> _EXERCISE_
Take every line from the listing below that contains "level".

> _GIVEN RECORDS_
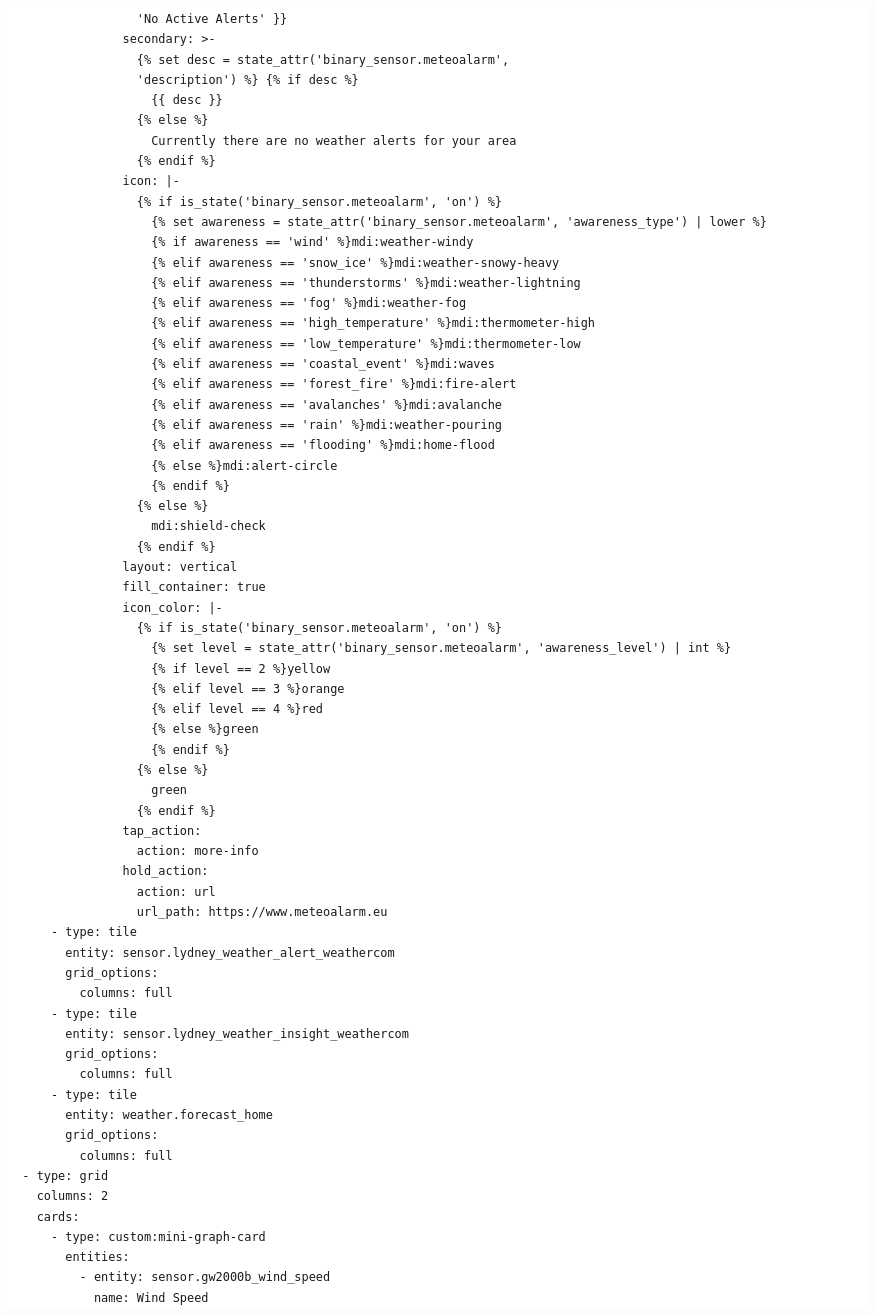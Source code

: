                       'No Active Alerts' }}
                    secondary: >-
                      {% set desc = state_attr('binary_sensor.meteoalarm',
                      'description') %} {% if desc %}
                        {{ desc }}
                      {% else %}
                        Currently there are no weather alerts for your area
                      {% endif %}
                    icon: |-
                      {% if is_state('binary_sensor.meteoalarm', 'on') %}
                        {% set awareness = state_attr('binary_sensor.meteoalarm', 'awareness_type') | lower %}
                        {% if awareness == 'wind' %}mdi:weather-windy
                        {% elif awareness == 'snow_ice' %}mdi:weather-snowy-heavy
                        {% elif awareness == 'thunderstorms' %}mdi:weather-lightning
                        {% elif awareness == 'fog' %}mdi:weather-fog
                        {% elif awareness == 'high_temperature' %}mdi:thermometer-high
                        {% elif awareness == 'low_temperature' %}mdi:thermometer-low
                        {% elif awareness == 'coastal_event' %}mdi:waves
                        {% elif awareness == 'forest_fire' %}mdi:fire-alert
                        {% elif awareness == 'avalanches' %}mdi:avalanche
                        {% elif awareness == 'rain' %}mdi:weather-pouring
                        {% elif awareness == 'flooding' %}mdi:home-flood
                        {% else %}mdi:alert-circle
                        {% endif %}
                      {% else %}
                        mdi:shield-check
                      {% endif %}
                    layout: vertical
                    fill_container: true
                    icon_color: |-
                      {% if is_state('binary_sensor.meteoalarm', 'on') %}
                        {% set level = state_attr('binary_sensor.meteoalarm', 'awareness_level') | int %}
                        {% if level == 2 %}yellow
                        {% elif level == 3 %}orange
                        {% elif level == 4 %}red
                        {% else %}green
                        {% endif %}
                      {% else %}
                        green
                      {% endif %}
                    tap_action:
                      action: more-info
                    hold_action:
                      action: url
                      url_path: https://www.meteoalarm.eu
          - type: tile
            entity: sensor.lydney_weather_alert_weathercom
            grid_options:
              columns: full
          - type: tile
            entity: sensor.lydney_weather_insight_weathercom
            grid_options:
              columns: full
          - type: tile
            entity: weather.forecast_home
            grid_options:
              columns: full
      - type: grid
        columns: 2
        cards:
          - type: custom:mini-graph-card
            entities:
              - entity: sensor.gw2000b_wind_speed
                name: Wind Speed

> _SOLUTION TO THE PROBLEM_
                        {% set level = state_attr('binary_sensor.meteoalarm', 'awareness_level') | int %}
                        {% if level == 2 %}yellow
                        {% elif level == 3 %}orange
                        {% elif level == 4 %}red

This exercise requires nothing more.